▶ _WHAT IS EXPECTED_
Report back every line below that carries the word "binary".

•••

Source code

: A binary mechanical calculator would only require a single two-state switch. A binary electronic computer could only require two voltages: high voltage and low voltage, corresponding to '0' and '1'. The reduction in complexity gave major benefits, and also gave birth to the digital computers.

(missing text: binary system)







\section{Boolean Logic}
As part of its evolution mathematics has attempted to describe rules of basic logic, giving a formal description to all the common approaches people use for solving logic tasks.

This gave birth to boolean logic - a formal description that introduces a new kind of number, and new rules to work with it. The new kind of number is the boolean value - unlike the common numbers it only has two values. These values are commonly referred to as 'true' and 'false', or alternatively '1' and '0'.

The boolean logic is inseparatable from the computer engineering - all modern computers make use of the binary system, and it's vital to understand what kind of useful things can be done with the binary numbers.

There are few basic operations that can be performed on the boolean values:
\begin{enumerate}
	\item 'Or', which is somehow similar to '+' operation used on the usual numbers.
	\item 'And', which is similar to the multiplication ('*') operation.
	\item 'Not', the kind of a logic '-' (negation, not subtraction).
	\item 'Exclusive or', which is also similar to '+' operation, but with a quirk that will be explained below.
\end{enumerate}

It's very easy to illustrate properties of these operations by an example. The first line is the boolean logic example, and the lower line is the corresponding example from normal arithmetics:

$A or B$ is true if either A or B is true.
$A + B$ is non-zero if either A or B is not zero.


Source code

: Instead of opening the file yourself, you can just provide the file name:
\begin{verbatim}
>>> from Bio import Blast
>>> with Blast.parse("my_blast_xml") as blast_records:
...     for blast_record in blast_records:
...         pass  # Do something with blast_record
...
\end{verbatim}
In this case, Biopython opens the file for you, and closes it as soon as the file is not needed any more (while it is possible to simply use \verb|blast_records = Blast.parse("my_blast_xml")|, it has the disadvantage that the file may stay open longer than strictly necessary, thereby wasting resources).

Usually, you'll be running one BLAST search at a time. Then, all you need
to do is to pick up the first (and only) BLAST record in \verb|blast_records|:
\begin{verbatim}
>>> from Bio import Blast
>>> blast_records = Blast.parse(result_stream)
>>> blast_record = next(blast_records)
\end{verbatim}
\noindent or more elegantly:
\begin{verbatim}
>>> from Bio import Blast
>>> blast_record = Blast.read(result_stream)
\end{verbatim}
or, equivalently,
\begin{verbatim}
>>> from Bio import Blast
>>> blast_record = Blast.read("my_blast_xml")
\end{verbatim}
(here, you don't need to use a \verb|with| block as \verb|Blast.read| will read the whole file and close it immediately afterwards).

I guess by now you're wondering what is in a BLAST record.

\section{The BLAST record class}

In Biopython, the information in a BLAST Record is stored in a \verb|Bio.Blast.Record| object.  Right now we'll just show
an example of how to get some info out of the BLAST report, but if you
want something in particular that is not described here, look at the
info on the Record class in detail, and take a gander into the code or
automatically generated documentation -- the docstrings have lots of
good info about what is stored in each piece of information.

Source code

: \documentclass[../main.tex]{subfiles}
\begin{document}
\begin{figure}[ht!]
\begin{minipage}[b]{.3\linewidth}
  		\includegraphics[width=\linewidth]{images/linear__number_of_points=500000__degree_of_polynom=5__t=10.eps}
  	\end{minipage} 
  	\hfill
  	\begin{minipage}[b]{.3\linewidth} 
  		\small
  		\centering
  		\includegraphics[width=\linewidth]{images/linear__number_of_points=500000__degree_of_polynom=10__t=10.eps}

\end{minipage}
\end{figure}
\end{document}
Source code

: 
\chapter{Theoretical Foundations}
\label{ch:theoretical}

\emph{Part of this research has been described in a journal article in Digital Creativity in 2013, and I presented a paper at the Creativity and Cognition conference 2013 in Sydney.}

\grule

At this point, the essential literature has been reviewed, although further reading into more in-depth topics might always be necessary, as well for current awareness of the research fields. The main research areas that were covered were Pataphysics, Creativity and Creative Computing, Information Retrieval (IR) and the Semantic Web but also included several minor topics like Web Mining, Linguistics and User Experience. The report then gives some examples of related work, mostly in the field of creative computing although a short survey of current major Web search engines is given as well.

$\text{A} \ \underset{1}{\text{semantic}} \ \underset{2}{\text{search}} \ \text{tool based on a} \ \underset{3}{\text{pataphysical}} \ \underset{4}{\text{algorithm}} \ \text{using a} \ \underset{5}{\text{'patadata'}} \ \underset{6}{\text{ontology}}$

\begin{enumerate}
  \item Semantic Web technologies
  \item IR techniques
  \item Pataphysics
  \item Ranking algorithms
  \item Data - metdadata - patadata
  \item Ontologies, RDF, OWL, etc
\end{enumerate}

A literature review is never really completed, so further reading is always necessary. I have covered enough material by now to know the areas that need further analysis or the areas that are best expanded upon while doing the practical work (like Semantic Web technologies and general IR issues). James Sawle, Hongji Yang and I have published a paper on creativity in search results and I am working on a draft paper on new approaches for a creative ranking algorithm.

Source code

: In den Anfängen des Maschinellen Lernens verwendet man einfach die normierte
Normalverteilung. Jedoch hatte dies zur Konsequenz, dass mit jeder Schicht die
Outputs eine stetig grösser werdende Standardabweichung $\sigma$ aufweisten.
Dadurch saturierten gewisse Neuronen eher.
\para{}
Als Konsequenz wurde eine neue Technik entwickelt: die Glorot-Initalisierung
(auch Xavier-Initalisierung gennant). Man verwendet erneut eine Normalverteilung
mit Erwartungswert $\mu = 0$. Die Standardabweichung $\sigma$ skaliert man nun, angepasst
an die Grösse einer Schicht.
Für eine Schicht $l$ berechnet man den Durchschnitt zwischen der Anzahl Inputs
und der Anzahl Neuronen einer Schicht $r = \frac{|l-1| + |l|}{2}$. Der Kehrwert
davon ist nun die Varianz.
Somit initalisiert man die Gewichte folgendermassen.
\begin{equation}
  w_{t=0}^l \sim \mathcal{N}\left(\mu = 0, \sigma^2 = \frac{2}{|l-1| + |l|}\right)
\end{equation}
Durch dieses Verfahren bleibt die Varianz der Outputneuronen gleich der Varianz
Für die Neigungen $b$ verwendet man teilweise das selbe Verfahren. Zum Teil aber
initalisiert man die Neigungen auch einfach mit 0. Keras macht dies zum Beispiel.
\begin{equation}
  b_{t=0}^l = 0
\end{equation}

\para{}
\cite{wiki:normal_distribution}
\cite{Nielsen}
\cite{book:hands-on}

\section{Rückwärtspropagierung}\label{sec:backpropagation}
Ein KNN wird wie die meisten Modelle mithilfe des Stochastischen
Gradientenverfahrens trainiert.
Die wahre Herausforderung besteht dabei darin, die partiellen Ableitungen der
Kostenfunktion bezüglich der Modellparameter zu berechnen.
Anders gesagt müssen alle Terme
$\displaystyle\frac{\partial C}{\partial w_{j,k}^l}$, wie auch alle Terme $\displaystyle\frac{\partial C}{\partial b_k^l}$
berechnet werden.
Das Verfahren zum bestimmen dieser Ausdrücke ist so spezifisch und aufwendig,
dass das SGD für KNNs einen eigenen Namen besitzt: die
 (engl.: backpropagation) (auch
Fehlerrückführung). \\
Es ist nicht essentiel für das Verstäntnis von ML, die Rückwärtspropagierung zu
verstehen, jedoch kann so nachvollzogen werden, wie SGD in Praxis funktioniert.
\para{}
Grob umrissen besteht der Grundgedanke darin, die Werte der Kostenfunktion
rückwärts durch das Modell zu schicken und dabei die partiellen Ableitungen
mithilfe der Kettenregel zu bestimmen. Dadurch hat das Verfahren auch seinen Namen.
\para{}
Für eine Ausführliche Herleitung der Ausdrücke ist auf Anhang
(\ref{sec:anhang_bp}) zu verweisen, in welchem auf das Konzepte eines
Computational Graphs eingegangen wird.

•••

▶ _EXERCISE RESULT_
: A binary mechanical calculator would only require a single two-state switch. A binary electronic computer could only require two voltages: high voltage and low voltage, corresponding to '0' and '1'. The reduction in complexity gave major benefits, and also gave birth to the digital computers.
(missing text: binary system)
The boolean logic is inseparatable from the computer engineering - all modern computers make use of the binary system, and it's vital to understand what kind of useful things can be done with the binary numbers.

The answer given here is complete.